» AVAILABLE DATA:
# # # # #
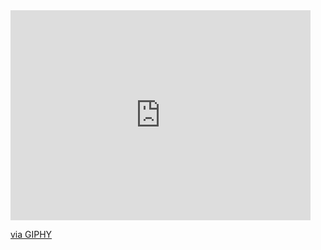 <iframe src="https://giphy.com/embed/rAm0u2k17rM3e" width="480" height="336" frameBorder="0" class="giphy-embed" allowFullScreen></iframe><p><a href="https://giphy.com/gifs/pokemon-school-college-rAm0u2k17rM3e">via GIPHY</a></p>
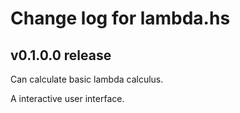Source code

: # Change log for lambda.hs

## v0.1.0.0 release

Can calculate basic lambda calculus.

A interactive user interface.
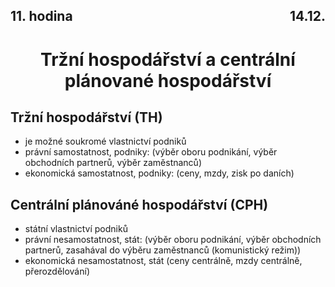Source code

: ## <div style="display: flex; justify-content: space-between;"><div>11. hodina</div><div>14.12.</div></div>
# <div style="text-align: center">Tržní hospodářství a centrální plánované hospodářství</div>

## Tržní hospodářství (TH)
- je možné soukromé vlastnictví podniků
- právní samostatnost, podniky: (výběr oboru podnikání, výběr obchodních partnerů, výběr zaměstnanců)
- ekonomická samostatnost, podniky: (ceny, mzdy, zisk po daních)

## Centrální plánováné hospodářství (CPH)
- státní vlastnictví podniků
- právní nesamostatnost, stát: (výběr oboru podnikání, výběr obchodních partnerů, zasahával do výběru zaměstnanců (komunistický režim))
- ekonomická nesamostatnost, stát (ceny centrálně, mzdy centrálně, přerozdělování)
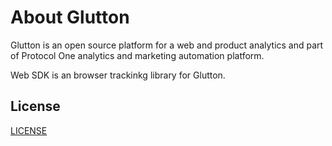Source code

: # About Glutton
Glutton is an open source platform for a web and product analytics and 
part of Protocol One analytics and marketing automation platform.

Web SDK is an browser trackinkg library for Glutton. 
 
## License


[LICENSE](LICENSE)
# # # # #
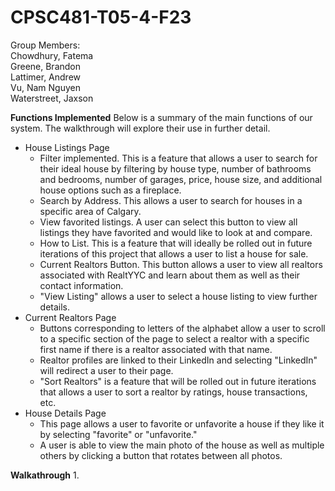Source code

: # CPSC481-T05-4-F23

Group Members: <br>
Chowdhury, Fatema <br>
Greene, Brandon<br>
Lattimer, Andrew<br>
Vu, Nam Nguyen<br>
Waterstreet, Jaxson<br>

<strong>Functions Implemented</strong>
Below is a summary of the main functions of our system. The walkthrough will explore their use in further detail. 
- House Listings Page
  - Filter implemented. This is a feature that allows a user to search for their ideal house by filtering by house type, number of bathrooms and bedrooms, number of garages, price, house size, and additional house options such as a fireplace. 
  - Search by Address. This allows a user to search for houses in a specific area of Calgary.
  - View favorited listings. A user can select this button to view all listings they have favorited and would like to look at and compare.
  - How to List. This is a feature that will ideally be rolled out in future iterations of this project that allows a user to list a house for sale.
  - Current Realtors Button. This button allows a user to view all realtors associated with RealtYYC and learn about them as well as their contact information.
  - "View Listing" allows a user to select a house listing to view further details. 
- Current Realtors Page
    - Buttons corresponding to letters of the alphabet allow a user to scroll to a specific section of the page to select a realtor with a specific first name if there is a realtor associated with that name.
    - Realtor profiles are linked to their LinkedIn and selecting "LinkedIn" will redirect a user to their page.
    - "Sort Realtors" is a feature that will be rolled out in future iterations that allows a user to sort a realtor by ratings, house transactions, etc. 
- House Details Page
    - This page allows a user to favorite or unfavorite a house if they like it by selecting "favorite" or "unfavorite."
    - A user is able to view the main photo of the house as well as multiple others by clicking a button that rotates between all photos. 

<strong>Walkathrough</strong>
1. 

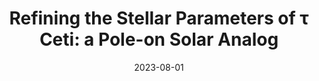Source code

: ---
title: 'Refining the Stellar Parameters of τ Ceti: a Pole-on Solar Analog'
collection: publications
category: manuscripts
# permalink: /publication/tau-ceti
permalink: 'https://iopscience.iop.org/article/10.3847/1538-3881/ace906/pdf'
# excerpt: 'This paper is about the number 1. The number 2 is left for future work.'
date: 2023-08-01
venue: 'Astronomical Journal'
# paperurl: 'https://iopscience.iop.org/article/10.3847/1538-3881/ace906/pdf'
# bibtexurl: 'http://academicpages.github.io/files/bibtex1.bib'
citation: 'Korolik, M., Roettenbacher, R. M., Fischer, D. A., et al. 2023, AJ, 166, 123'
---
# # # # #
For this exercise, set down the lines in the entries above from the one with "- právní nesamostatnost, stát: (výběr" through the one with "[LICENSE](LICENSE)" exactly as written, without any pictures.

- právní nesamostatnost, stát: (výběr oboru podnikání, výběr obchodních partnerů, zasahával do výběru zaměstnanců (komunistický režim))
- ekonomická nesamostatnost, stát (ceny centrálně, mzdy centrálně, přerozdělování)
Source code

: # About Glutton
Glutton is an open source platform for a web and product analytics and 
part of Protocol One analytics and marketing automation platform.

Web SDK is an browser trackinkg library for Glutton. 
 
## License


[LICENSE](LICENSE)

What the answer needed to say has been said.